What the exercise asks – Output all of the data exactly, keeping any images out of the copy.

*** Material for the task ***

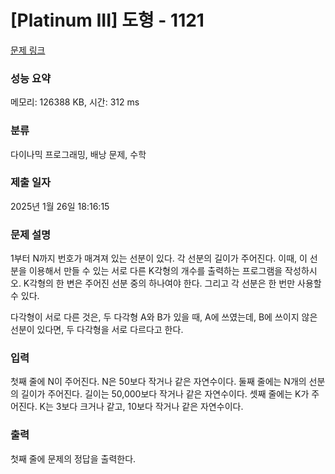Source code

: # [Platinum III] 도형 - 1121 

[문제 링크](https://www.acmicpc.net/problem/1121) 

### 성능 요약

메모리: 126388 KB, 시간: 312 ms

### 분류

다이나믹 프로그래밍, 배낭 문제, 수학

### 제출 일자

2025년 1월 26일 18:16:15

### 문제 설명

<p>1부터 N까지 번호가 매겨져 있는 선분이 있다. 각 선분의 길이가 주어진다. 이때, 이 선분을 이용해서 만들 수 있는 서로 다른 K각형의 개수를 출력하는 프로그램을 작성하시오. K각형의 한 변은 주어진 선분 중의 하나여야 한다. 그리고 각 선분은 한 번만 사용할 수 있다.</p>

<p>다각형이 서로 다른 것은, 두 다각형 A와 B가 있을 때, A에 쓰였는데, B에 쓰이지 않은 선분이 있다면, 두 다각형을 서로 다르다고 한다.</p>

### 입력 

 <p>첫째 줄에 N이 주어진다. N은 50보다 작거나 같은 자연수이다. 둘째 줄에는 N개의 선분의 길이가 주어진다. 길이는 50,000보다 작거나 같은 자연수이다. 셋째 줄에는 K가 주어진다. K는 3보다 크거나 같고, 10보다 작거나 같은 자연수이다.</p>

### 출력 

 <p>첫째 줄에 문제의 정답을 출력한다.</p>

*** End of Material for the task ***

Written reply –
Source code

: # [Platinum III] 도형 - 1121 

[문제 링크](https://www.acmicpc.net/problem/1121) 

### 성능 요약

메모리: 126388 KB, 시간: 312 ms

### 분류

다이나믹 프로그래밍, 배낭 문제, 수학

### 제출 일자

2025년 1월 26일 18:16:15

### 문제 설명

<p>1부터 N까지 번호가 매겨져 있는 선분이 있다. 각 선분의 길이가 주어진다. 이때, 이 선분을 이용해서 만들 수 있는 서로 다른 K각형의 개수를 출력하는 프로그램을 작성하시오. K각형의 한 변은 주어진 선분 중의 하나여야 한다. 그리고 각 선분은 한 번만 사용할 수 있다.</p>

<p>다각형이 서로 다른 것은, 두 다각형 A와 B가 있을 때, A에 쓰였는데, B에 쓰이지 않은 선분이 있다면, 두 다각형을 서로 다르다고 한다.</p>

### 입력 

 <p>첫째 줄에 N이 주어진다. N은 50보다 작거나 같은 자연수이다. 둘째 줄에는 N개의 선분의 길이가 주어진다. 길이는 50,000보다 작거나 같은 자연수이다. 셋째 줄에는 K가 주어진다. K는 3보다 크거나 같고, 10보다 작거나 같은 자연수이다.</p>

### 출력 

 <p>첫째 줄에 문제의 정답을 출력한다.</p>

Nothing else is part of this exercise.